November 12–13, 2025 – Hosted by the Colorado Center for Celiac Disease
The 2025 Celiac Disease Screening Symposium brought together leading clinicians, researchers, psychologists, economists, and patient advocates for two days of rigorous discussion on one essential question: What will it take to make celiac disease screening part of standard public health practice?
Funded again by a grant from the Celiac Disease Foundation, the second annual conference brought in speakers from around the world including Finland, Sweden, Italy, Norway, and the Netherlands, shared results from major population studies and outlined what the global community has learned about diagnosing celiac disease earlier, more consistently, and more effectively. Across every session, one theme emerged clearly: meaningful progress will require long-term collaboration between science and advocacy.
During the symposium’s session, “Proposal to Policy,” Marilyn Geller, CEO of the Celiac Disease Foundation, delivered her talk, “From Voices to Action: How Patient Advocacy Can Drive Screening Initiatives.” Her remarks grounded the room in both urgency and realism.
Marilyn emphasized that while scientific evidence supporting screening is growing, turning that evidence into policy is a long-term effort, one that depends on coordinated voices across research, medicine, and the patient community.
Marilyn noted, “There is still a long road ahead before celiac disease screening becomes policy. But progress starts with bringing together researchers, clinicians, and the patient community to define what’sneeded and what’s possible. This symposium was an important step in that process.”

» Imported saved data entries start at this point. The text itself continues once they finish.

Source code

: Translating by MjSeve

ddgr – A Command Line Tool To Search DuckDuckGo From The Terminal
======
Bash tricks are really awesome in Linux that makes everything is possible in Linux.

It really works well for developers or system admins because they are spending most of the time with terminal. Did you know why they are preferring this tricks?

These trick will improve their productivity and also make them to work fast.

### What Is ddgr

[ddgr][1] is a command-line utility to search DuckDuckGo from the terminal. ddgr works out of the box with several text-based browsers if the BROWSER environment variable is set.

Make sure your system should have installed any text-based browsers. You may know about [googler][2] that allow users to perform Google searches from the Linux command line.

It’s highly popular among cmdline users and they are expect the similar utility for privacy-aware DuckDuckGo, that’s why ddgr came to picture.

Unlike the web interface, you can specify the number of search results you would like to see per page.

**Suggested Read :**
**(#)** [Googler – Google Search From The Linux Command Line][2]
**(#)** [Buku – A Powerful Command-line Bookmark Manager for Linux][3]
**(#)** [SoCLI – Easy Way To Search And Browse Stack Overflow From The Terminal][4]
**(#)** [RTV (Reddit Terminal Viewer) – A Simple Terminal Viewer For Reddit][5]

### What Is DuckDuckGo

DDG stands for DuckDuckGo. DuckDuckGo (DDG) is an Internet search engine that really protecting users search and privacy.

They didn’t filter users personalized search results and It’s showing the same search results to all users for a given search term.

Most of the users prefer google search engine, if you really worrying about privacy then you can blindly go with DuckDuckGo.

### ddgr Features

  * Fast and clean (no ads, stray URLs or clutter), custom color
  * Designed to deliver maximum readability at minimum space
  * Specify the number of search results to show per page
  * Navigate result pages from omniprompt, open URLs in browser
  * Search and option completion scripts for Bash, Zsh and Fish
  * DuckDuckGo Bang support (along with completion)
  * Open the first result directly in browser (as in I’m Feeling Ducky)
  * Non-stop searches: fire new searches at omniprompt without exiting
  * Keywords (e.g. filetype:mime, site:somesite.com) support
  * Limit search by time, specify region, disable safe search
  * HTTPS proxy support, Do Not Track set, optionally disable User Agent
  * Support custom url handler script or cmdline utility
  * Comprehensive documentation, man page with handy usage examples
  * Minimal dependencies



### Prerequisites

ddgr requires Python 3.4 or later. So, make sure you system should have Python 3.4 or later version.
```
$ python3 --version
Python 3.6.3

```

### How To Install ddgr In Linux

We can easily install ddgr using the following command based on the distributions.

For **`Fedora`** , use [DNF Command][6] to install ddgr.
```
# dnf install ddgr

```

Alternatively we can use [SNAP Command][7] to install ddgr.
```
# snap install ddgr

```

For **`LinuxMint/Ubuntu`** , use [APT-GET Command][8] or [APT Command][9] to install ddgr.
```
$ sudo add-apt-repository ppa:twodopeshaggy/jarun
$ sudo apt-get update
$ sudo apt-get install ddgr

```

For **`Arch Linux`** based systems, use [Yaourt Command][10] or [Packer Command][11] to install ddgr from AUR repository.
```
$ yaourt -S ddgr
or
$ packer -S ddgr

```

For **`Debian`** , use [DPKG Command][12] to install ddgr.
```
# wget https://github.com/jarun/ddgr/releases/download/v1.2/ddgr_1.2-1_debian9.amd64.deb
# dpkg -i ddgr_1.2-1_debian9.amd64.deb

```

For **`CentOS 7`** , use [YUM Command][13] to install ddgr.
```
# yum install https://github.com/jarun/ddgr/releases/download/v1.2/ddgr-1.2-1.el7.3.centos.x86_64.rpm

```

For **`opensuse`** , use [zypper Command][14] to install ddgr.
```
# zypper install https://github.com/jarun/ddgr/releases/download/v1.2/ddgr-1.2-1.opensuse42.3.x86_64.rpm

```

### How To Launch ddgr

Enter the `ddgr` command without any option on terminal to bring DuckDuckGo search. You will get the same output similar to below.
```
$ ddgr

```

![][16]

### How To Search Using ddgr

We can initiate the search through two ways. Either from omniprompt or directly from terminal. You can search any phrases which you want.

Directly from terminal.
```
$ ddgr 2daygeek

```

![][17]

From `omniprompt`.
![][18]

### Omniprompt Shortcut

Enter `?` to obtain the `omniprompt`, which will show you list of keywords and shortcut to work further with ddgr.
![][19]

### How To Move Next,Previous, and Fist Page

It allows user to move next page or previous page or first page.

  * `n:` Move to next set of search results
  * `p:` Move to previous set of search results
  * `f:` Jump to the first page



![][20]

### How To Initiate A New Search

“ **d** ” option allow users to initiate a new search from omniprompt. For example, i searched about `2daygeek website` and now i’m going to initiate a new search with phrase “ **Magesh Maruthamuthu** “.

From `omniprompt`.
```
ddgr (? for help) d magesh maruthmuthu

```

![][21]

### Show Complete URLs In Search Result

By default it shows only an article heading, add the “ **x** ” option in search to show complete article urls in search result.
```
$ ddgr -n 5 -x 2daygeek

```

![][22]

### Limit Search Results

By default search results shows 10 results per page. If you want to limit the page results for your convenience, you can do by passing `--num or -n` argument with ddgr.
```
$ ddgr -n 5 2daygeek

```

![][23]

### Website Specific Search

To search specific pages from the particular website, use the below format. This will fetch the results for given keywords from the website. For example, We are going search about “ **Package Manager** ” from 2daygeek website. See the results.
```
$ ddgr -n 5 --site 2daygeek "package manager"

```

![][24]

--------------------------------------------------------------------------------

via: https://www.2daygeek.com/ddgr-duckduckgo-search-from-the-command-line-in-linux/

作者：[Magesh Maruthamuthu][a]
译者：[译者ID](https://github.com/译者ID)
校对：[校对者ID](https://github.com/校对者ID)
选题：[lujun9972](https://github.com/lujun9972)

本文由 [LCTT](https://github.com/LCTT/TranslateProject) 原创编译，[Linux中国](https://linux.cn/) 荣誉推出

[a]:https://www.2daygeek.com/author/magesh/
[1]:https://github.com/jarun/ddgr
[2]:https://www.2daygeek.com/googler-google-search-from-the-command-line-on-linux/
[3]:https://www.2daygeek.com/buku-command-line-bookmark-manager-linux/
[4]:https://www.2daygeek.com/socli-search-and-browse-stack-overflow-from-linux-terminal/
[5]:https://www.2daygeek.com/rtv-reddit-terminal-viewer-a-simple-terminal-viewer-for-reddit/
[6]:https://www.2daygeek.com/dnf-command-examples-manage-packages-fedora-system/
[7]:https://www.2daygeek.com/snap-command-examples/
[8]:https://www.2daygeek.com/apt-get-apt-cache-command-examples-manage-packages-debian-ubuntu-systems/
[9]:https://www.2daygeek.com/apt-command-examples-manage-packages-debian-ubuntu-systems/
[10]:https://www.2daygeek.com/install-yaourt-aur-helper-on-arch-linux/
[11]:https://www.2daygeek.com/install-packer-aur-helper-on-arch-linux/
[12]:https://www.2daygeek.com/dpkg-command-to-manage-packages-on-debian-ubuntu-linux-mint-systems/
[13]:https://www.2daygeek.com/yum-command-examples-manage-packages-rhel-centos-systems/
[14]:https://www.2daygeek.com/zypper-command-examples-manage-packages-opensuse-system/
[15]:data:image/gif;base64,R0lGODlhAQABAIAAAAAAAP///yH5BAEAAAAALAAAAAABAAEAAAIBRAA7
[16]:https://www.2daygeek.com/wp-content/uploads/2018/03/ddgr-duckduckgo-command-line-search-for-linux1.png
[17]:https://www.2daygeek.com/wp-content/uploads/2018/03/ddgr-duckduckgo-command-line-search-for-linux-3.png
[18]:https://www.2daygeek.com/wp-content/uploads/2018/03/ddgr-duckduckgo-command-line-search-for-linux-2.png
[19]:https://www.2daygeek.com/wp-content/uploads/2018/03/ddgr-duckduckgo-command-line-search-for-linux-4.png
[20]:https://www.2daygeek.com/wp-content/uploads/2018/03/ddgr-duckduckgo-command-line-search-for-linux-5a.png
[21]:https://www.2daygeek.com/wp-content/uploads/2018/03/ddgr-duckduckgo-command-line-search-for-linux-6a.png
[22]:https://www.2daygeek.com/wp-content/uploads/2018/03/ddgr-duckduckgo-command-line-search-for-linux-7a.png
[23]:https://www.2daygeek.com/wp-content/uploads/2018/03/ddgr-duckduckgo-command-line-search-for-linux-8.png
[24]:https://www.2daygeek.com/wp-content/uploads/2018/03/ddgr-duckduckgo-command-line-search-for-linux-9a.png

Her message underscored the critical role that patient-centered organizations play in shaping the future of diagnosis, not by declaring victory prematurely, but by building the long-term groundwork needed for real, sustainable policy change.
Sessions throughout the symposium illuminated the substantial impact of the current diagnostic gap. An estimated 80% of people with celiac disease remain undiagnosed, and many experience years of preventable symptoms and complications. Delayed diagnosis increases risks for growth issues in children, bone disease, anemia, infertility, additional autoimmune conditions, and reduced quality of life. Countries that have conducted systematic screening demonstrate earlier diagnosis and better long-term outcomes. The message was clear: screening saves years of suffering, but only if health systems adopt it. However, there are also still ethical, economic, and psychosocial concerns with screening asymptomatic individuals that need to be addressed.

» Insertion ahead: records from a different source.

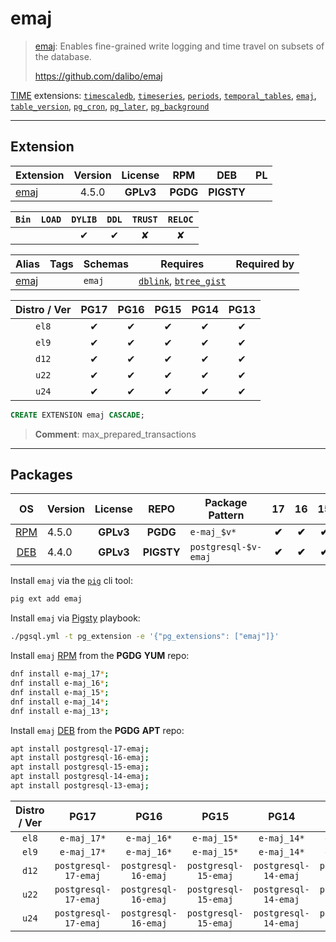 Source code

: # emaj


> [emaj](https://github.com/dalibo/emaj): Enables fine-grained write logging and time travel on subsets of the database.
>
> https://github.com/dalibo/emaj





[TIME](/time) extensions: [`timescaledb`](/timescaledb), [`timeseries`](/timeseries), [`periods`](/periods), [`temporal_tables`](/temporal_tables), [`emaj`](/emaj), [`table_version`](/table_version), [`pg_cron`](/pg_cron), [`pg_later`](/pg_later), [`pg_background`](/pg_background)


-------
## Extension


| Extension | Version | License | RPM | DEB | PL |
|-----------|:-------:|:-------:|:---:|:---:|:--:|
| [emaj](https://github.com/dalibo/emaj) | 4.5.0 | **<span class="tcwarn">GPLv3</span>** | **<span class="tccyan">PGDG</span>** | **<span class="tcwarn">PIGSTY</span>** |  |



| `Bin` | `LOAD` | `DYLIB` | `DDL` | `TRUST` | `RELOC` |
|:-----:|:------:|:-------:|:-----:|:-------:|:-------:|
|  |  | <span class="tcblue">✔</span> | <span class="tcblue">✔</span> | <span class="tcwarn">✘</span> | <span class="tcwarn">✘</span> |



| Alias | Tags | Schemas | Requires | Required by |
|-------|------|---------|----------|-------------|
| [emaj](/emaj) |  | `emaj` | [`dblink`](dblink), [`btree_gist`](btree_gist) |  |



| Distro / Ver | PG17 | PG16 | PG15 | PG14 | PG13 |
|:------------:|:----:|:----:|:----:|:----:|:----:|
| `el8` | <span class="tcblue">✔</span> | <span class="tcblue">✔</span> | <span class="tcblue">✔</span> | <span class="tcblue">✔</span> | <span class="tcblue">✔</span> |
| `el9` | <span class="tcblue">✔</span> | <span class="tcblue">✔</span> | <span class="tcblue">✔</span> | <span class="tcblue">✔</span> | <span class="tcblue">✔</span> |
| `d12` | <span class="tcblue">✔</span> | <span class="tcblue">✔</span> | <span class="tcblue">✔</span> | <span class="tcblue">✔</span> | <span class="tcblue">✔</span> |
| `u22` | <span class="tcblue">✔</span> | <span class="tcblue">✔</span> | <span class="tcblue">✔</span> | <span class="tcblue">✔</span> | <span class="tcblue">✔</span> |
| `u24` | <span class="tcblue">✔</span> | <span class="tcblue">✔</span> | <span class="tcblue">✔</span> | <span class="tcblue">✔</span> | <span class="tcblue">✔</span> |





```sql
CREATE EXTENSION emaj CASCADE;
```
> **Comment**: max_prepared_transactions
-----------


## Packages


| OS | Version | License | REPO | Package Pattern | 17 | 16 | 15 | 14 | 13 | Dependency |
|:--:|---------|:-------:|:----:|-----------------|:--:|:--:|:--:|:--:|:--:|------------|
| [RPM](/rpm) | 4.5.0 | **<span class="tcwarn">GPLv3</span>** | **<span class="tccyan">PGDG</span>** | `e-maj_$v*` | **<span class="tccyan">✔</span>** | **<span class="tccyan">✔</span>** | **<span class="tccyan">✔</span>** | **<span class="tccyan">✔</span>** | **<span class="tccyan">✔</span>** |  |
| [DEB](/deb) | 4.4.0 | **<span class="tcwarn">GPLv3</span>** | **<span class="tcwarn">PIGSTY</span>** | `postgresql-$v-emaj` | **<span class="tccyan">✔</span>** | **<span class="tccyan">✔</span>** | **<span class="tccyan">✔</span>** | **<span class="tccyan">✔</span>** | **<span class="tccyan">✔</span>** |  |



Install `emaj` via the [`pig`](https://github.com/pgsty/pig) cli tool:

```bash
pig ext add emaj
```


Install `emaj` via [Pigsty](https://pigsty.io/docs/pgext/usage/install/) playbook:

```bash
./pgsql.yml -t pg_extension -e '{"pg_extensions": ["emaj"]}'
```


Install `emaj` [RPM](/rpm) from the **<span class="tccyan">PGDG</span>** **YUM** repo:

```bash
dnf install e-maj_17*;
dnf install e-maj_16*;
dnf install e-maj_15*;
dnf install e-maj_14*;
dnf install e-maj_13*;
```


Install `emaj` [DEB](/deb) from the **<span class="tccyan">PGDG</span>** **APT** repo:

```bash
apt install postgresql-17-emaj;
apt install postgresql-16-emaj;
apt install postgresql-15-emaj;
apt install postgresql-14-emaj;
apt install postgresql-13-emaj;
```




| Distro / Ver | PG17 | PG16 | PG15 | PG14 | PG13 |
|:------------:|:----:|:----:|:----:|:----:|:----:|
| `el8` | `e-maj_17*` | `e-maj_16*` | `e-maj_15*` | `e-maj_14*` | `e-maj_13*` |
| `el9` | `e-maj_17*` | `e-maj_16*` | `e-maj_15*` | `e-maj_14*` | `e-maj_13*` |
| `d12` | `postgresql-17-emaj` | `postgresql-16-emaj` | `postgresql-15-emaj` | `postgresql-14-emaj` | `postgresql-13-emaj` |
| `u22` | `postgresql-17-emaj` | `postgresql-16-emaj` | `postgresql-15-emaj` | `postgresql-14-emaj` | `postgresql-13-emaj` |
| `u24` | `postgresql-17-emaj` | `postgresql-16-emaj` | `postgresql-15-emaj` | `postgresql-14-emaj` | `postgresql-13-emaj` |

Presentations from leading international screening initiatives—including the Finland Experience, Sweden’s TRIAD Study, Italy’s D1Ce Study, the Netherlands’ GLUTENSCREEN Project, Norway’s HUNT Study, and Colorado’s ASK Study—offered models for how populations can be screened safely and effectively. These programs demonstrated that earlier detection improves health outcomes across entire communities and provides a roadmap for what might be possible in the United States with the right research and policy infrastructure.
The symposium closed with a panel discussion examining what it will take to move from proposals to implementation. Participants highlighted that researchers identify what works, clinicians deliver care, systems determine feasibility, and patient advocacy organizations help chart the course forward.
Reflecting on these discussions, co-organizer Dr. Marisa Stahl emphasized the importance of using this momentum to sharpen the research agenda. “As we think about screening, we have to be honest about what we know and what we still need to learn. This meeting helped us identify the key questions and the kinds of studies that will truly move the field forward and ultimately inform policy.”
The 2025 Celiac Disease Screening Symposium made one thing clear: we are at the beginning, not the end, of the journey toward a national screening strategy. But the collaboration, honesty, and momentum on display throughout the meeting showed that the path forward is real. With sustained scientific progress and a strong advocacy voice, it is achievable.
The Celiac Disease Foundation looks forward to providing continued funding and collaboration for future symposiums.